■ TASK DESCRIPTION
Leave out the pictures and give back all the entries exactly as written.

+++

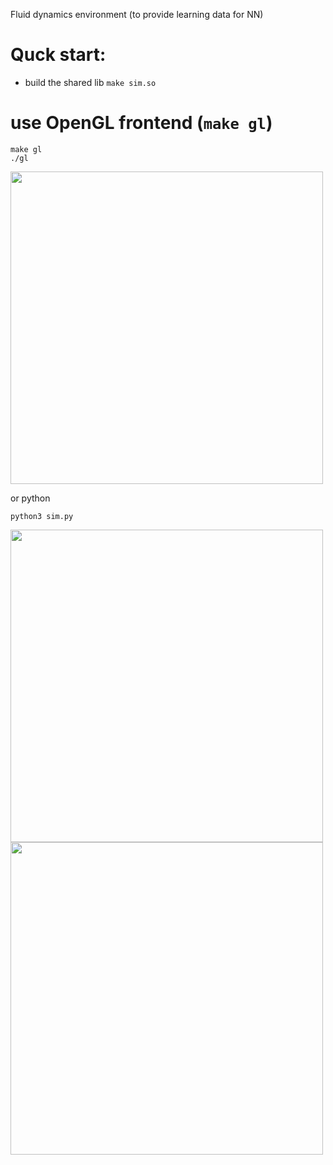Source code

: Fluid dynamics environment (to provide learning data for NN)

# Quck start:
 - build the shared lib
`make sim.so`

# use OpenGL frontend (`make gl`)
```
make gl
./gl
```
<img src=gl.gif width=500/>

or python
```
python3 sim.py
```

<img src=py1.gif width=500/> </br>
<img src=py2.gif width=500/>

+++

■ COMPLETED EXERCISE
Source code

: Fluid dynamics environment (to provide learning data for NN)

# Quck start:
 - build the shared lib
`make sim.so`

# use OpenGL frontend (`make gl`)
```
make gl
./gl
```
<img src=gl.gif width=500/>

or python
```
python3 sim.py
```

<img src=py1.gif width=500/> </br>
<img src=py2.gif width=500/>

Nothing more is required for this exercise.